Eager to re-establish trade relations with the Creeks, English traders set out toward the west, mapping the locations of various tribes, rivers, and trading paths in the process. At the same time, the French and Spanish were trying to make political and economic inroads into Creek territory as well. As a result, there are a number of early 18th century through early 19th century maps that document the former locations of Creek settlement along the middle to upper Chattahoochee River, among the earliest of which is the 1708 Thomas Nairne inset (Image 3) included on the 1711 Crisp Map (also reproduced on the 1715 Moll map) which shows "Chattahoochees 80 men" as the northernmost peoples living on the Chattahoochee River (Smith 1992:35) at a point where a trail crosses the river. Likewise a map prepared sometime around 1715 (Swanton 1922:Plate 3) shows "Chattahuces 40 men" as the northernmost town located at the point where the "English Indian Trail" crosses the Chattahoochee River (Image 4).
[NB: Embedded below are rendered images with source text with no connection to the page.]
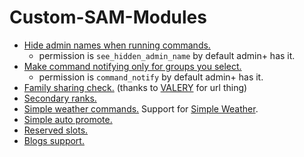 # Custom-SAM-Modules

- [Hide admin names when running commands.](https://github.com/Srlion/Custom-SAM-Modules/blob/master/sam_extra/lua/sam/modules/command_hide_admin_name.lua)
    - permission is `see_hidden_admin_name` by default admin+ has it.
- [Make command notifying only for groups you select.](https://github.com/Srlion/Custom-SAM-Modules/blob/master/sam_extra/lua/sam/modules/command_notify_for_ranks.lua)
    - permission is `command_notify` by default admin+ has it.
- [Family sharing check.](https://github.com/Srlion/Custom-SAM-Modules/blob/master/sam_extra/lua/sam/modules/sv_family_sharing.lua) (thanks to [VALERY](https://www.gmodstore.com/users/76561198074911795) for url thing)
- [Secondary ranks.](https://github.com/Srlion/Custom-SAM-Modules/blob/master/sam_extra/lua/sam/modules/user2.lua)
- [Simple weather commands.](https://github.com/Srlion/Custom-SAM-Modules/blob/master/sam_extra/lua/sam/modules/simple_weather.lua) Support for [Simple Weather](https://steamcommunity.com/sharedfiles/filedetails/?id=531458635).
- [Simple auto promote.](https://github.com/Srlion/Custom-SAM-Modules/blob/master/sam_extra/lua/sam/modules/sv_auto_promote.lua)
- [Reserved slots.](https://github.com/Srlion/Custom-SAM-Modules/blob/master/sam_extra/lua/sam/modules/sh_reserved_slots.lua)
- [Blogs support.](https://github.com/Srlion/Custom-SAM-Modules/tree/master/blogs_sam)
Similarly, the DeLisle map of 1718 (Image 5) shows "Tchattaouchi" as the northernmost Creek town along the Chattahoochee River, although it interestingly shows no Indian trail and a town labeled "Kataapa" (Catawba?) well to the north toward the headwaters of the Chattahoochee river. The consistent identification of Chattahoochee as the uppermost Creek town on the above mentioned maps, as well as being shown at a point where a prominent trail crosses the river on the two English maps strongly suggests the route portrayed is what Crane (1929:134) refers to as the Upper Creek Path, the main trade route followed by the English in Carolina to reach the towns of the Upper Creeks living along the Tallapoosa River and to the Choctaw and Chickasaw tribes further west. The Upper Path is said to have run from Old Savannah Town near modern Augusta, to Coweta and Kashita Old Towns near the head of the Ocmulgee River, thence westward across the upper reaches of the Flint to Chattahoochee town before turning northwest toward Okfuskee on the upper reaches of the Tallapoosa (Crane 1929:134). This is the same route portrayed on the often cited Map of the British Colonies drawn and revised several times by John Mitchell between 1750-1755 (Image 6), a facsimile of which is published in Swanton (1922) and has recently been made digitally available on the internet along with a detailed discussion of its historical importance by the University of Southern Maine's Osher Map Library and Smith Center for Cartographic Education.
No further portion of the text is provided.